Toute candidature acceptée donne lieu à la délivrance d’un récépissé définitif dans les dix (10) jours suivant la date de réception de celle-ci par la Commission Électorale Nationale Indépendante.
Aucun retrait de candidature n’est admis après la publication de la liste des candidats.
Article 179
Toute candidature rejetée est notifiée à l’intéressé par lettre recommandée avec accusé de réception dans un délai de dix (10) jours à compter de la date de réception par la Commission Électorale Nationale Indépendante.
Le candidat dispose d’un délai de quinze (15) jours pour saisir la Cour d’Appel qui statue en dernier ressort dans un délai de cinq (5) jours.
Article 180
Les candidatures sont examinées par la Commission Électorale Nationale Indépendante qui arrête et publie la liste des candidats retenus quinze (15) jours au moins avant l’ouverture de la campagne.
Article 181
Nul ne peut être candidat dans plusieurs circonscriptions électorales à la fois.
Article 182
Le candidat doit être domicilié depuis au moins un an dans sa circonscription électorale ou y avoir des attaches notoires. Cette condition est attestée par l’autorité sous-préfectorale ou municipale.
Chapitre 5 : De la campagne électorale
Article 183
Les dispositions du Chapitre II du Titre III de la présente loi relatives à la campagne électorale sont applicables aux élections législatives.
Chapitre 6 : Des opérations électorales et du recensement des votes
Article 184
Les dispositions du Chapitre IV du Titre IV de la présente loi relatives aux opérations électorales et au recensement des votes sont applicables aux élections législatives.
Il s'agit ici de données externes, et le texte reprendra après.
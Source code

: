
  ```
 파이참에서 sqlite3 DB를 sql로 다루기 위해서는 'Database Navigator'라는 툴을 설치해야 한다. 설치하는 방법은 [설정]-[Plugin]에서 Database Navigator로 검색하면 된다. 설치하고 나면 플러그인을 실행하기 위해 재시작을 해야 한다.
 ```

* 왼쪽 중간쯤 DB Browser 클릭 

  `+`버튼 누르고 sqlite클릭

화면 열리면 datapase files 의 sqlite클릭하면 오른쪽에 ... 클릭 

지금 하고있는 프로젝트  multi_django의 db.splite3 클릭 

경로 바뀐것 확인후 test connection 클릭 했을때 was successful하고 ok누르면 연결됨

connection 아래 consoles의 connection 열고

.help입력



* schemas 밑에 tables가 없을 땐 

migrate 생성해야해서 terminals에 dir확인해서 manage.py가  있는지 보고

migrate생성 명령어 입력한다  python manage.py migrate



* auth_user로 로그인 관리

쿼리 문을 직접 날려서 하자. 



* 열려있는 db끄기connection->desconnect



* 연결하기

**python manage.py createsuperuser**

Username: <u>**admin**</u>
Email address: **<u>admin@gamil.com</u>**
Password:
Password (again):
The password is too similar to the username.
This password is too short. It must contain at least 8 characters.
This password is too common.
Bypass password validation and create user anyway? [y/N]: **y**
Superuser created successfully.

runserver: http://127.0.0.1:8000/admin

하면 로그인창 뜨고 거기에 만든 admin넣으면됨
Chapitre 7 : Du contentieux
Article 185
L’élection d’un député peut être contestée devant la Cour d’Appel dans un délai de quinze (15) jours à partir de la date de la proclamation des résultats du scrutin.
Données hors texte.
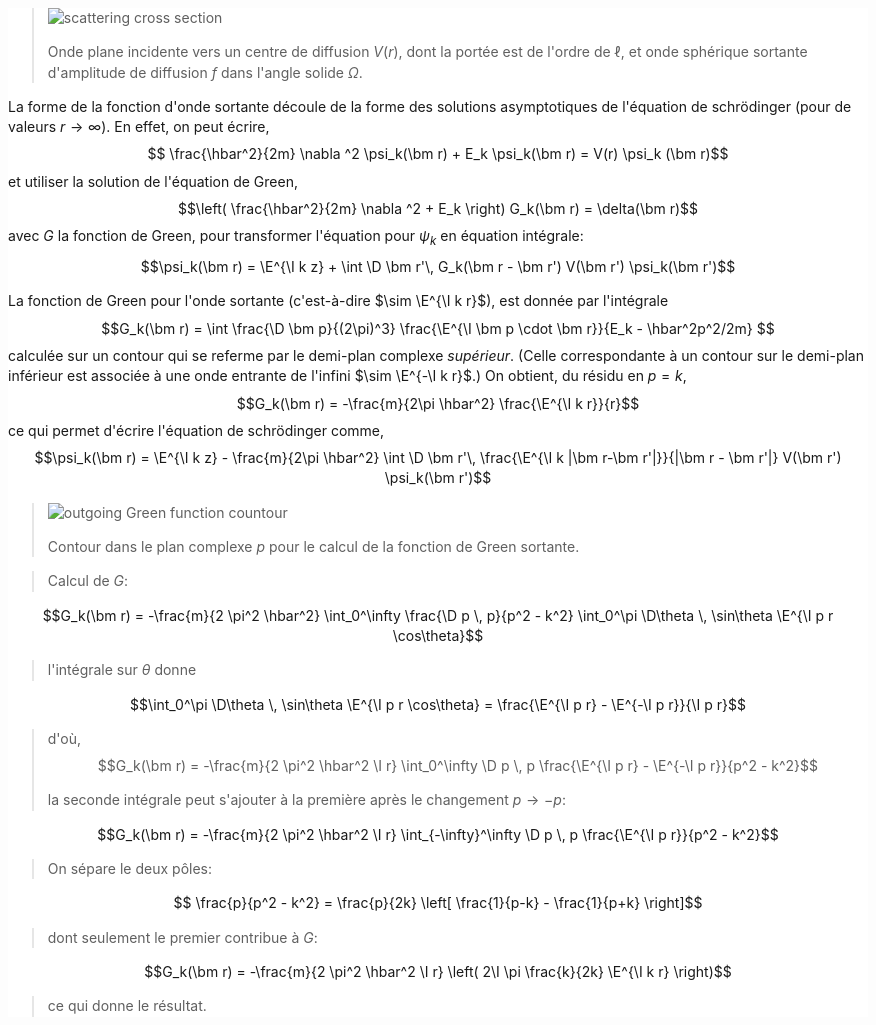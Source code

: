 > <img src="{static}/images/MQ-sigma.svg" alt="scattering cross section" style="height: 230px;"/>
> 
> Onde plane incidente vers un centre de diffusion $V(r)$, dont la portée est de l'ordre de $\ell$, et onde sphérique sortante d'amplitude de diffusion $f$ dans l'angle solide $\Omega$.

La forme de la fonction d'onde sortante découle de la forme des solutions asymptotiques de l'équation de schrödinger (pour de valeurs $r \rightarrow \infty$). En effet, on peut écrire,
$$ \frac{\hbar^2}{2m} \nabla ^2 \psi_k(\bm r) + E_k \psi_k(\bm r) = V(r) \psi_k (\bm r)$$
et utiliser la solution de l'équation de Green,
$$\left( \frac{\hbar^2}{2m} \nabla ^2 + E_k \right) G_k(\bm r) = \delta(\bm r)$$
avec $G$ la fonction de Green, pour transformer l'équation pour $\psi_k$ en équation intégrale:
$$\psi_k(\bm r) = \E^{\I k z} + \int \D \bm r'\, G_k(\bm r - \bm r') V(\bm r') \psi_k(\bm r')$$

La fonction de Green pour l'onde sortante (c'est-à-dire $\sim \E^{\I k r}$), est donnée par l'intégrale
$$G_k(\bm r) = \int \frac{\D \bm p}{(2\pi)^3} \frac{\E^{\I \bm p \cdot \bm r}}{E_k - \hbar^2p^2/2m} $$
calculée sur un contour qui se referme par le demi-plan complexe *supérieur*. (Celle correspondante à un contour sur le demi-plan inférieur est associée à une onde entrante de l'infini $\sim \E^{-\I k r}$.) On obtient, du résidu en $p = k$, $$G_k(\bm r) = -\frac{m}{2\pi \hbar^2} \frac{\E^{\I k r}}{r}$$ ce qui permet d'écrire l'équation de schrödinger comme, $$\psi_k(\bm r) =  \E^{\I k z} - \frac{m}{2\pi \hbar^2} \int \D \bm r'\, \frac{\E^{\I k |\bm r-\bm r'|}}{|\bm r - \bm r'|} V(\bm r') \psi_k(\bm r')$$ 

> <img src="{static}/images/MQ-Gcontour.svg" alt="outgoing Green function countour" style="height: 230px;"/>
> 
> Contour dans le plan complexe $p$ pour le calcul de la fonction de Green sortante.

> Calcul de $G$:
>
$$G_k(\bm r) = -\frac{m}{2 \pi^2 \hbar^2} \int_0^\infty \frac{\D p \, p}{p^2 - k^2} \int_0^\pi \D\theta \, \sin\theta \E^{\I p r \cos\theta}$$
> 
> l'intégrale sur $\theta$ donne
> 
$$\int_0^\pi \D\theta \, \sin\theta \E^{\I p r \cos\theta} = \frac{\E^{\I p r} - \E^{-\I p r}}{\I p r}$$
>  d'où,
$$G_k(\bm r) = -\frac{m}{2 \pi^2 \hbar^2 \I r} \int_0^\infty \D p \, p \frac{\E^{\I p r} - \E^{-\I p r}}{p^2 - k^2}$$
> 
> la seconde intégrale peut s'ajouter à la première après le changement $p \rightarrow -p$:
>
$$G_k(\bm r) =  -\frac{m}{2 \pi^2 \hbar^2 \I r} \int_{-\infty}^\infty \D p \, p \frac{\E^{\I p r}}{p^2 - k^2}$$
> 
> On sépare le deux pôles:
>
$$ \frac{p}{p^2 - k^2} = \frac{p}{2k} \left[ \frac{1}{p-k} - \frac{1}{p+k} \right]$$
>
> dont seulement le premier contribue à $G$:
>
$$G_k(\bm r) = -\frac{m}{2  \pi^2 \hbar^2 \I r} \left( 2\I \pi \frac{k}{2k}  \E^{\I k r} \right)$$
> ce qui donne le résultat.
La procédure devant la Cour d’Appel est gratuite.
Article 186
Le député dont l’élection est contestée reste en fonction jusqu’à ce qu’il soit définitivement statué sur la requête en annulation de son élection.
Article 187
La requête est déposée au greffe de la Cour d’Appel.
Il en est donné acte par le Greffier en chef.
Le Président de la Cour d’Appel en informe la Commission Électorale Nationale Indépendante.
Sous peine d’irrecevabilité, la requête doit préciser les faits et moyens allégués.
La requête est communiquée avec accusé de réception par le greffier en chef de la Cour d’Appel aux députés dont l’élection est contestée qui disposent d’un délai maximum de vingt-un (21) jours pour déposer un mémoire en réponse. Il est donné récépissé du dépôt du mémoire par le greffier en chef.
Toutefois, la Cour d’Appel peut rejeter, par décision motivée, les requêtes irrecevables ou ne contenant que de griefs qui sont manifestement sans influence sur le résultat du scrutin.
Article 188
La Cour d’Appel instruit la requête dont elle est saisie et statue dans les dix (10) jours.
Article 189
Dans le cas ou la Cour d’Appel constate des irrégularités graves de nature à entacher la sincérité et à affecter le résultat d’ensemble du scrutin, elle en prononce l’annulation.
Article 190
En cas d’annulation de l’élection ou de vacance de siège pour quelque cause que ce soit, il est procédé à un nouveau scrutin dans les trois (3) mois
Titre 7 : Des dispositions transitoires et finales
Article 198
La présente loi qui abroge toutes les dispositions antérieures contraires, sera enregistrée, publiée au Journal Officiel de la République et exécutée comme loi de l’État.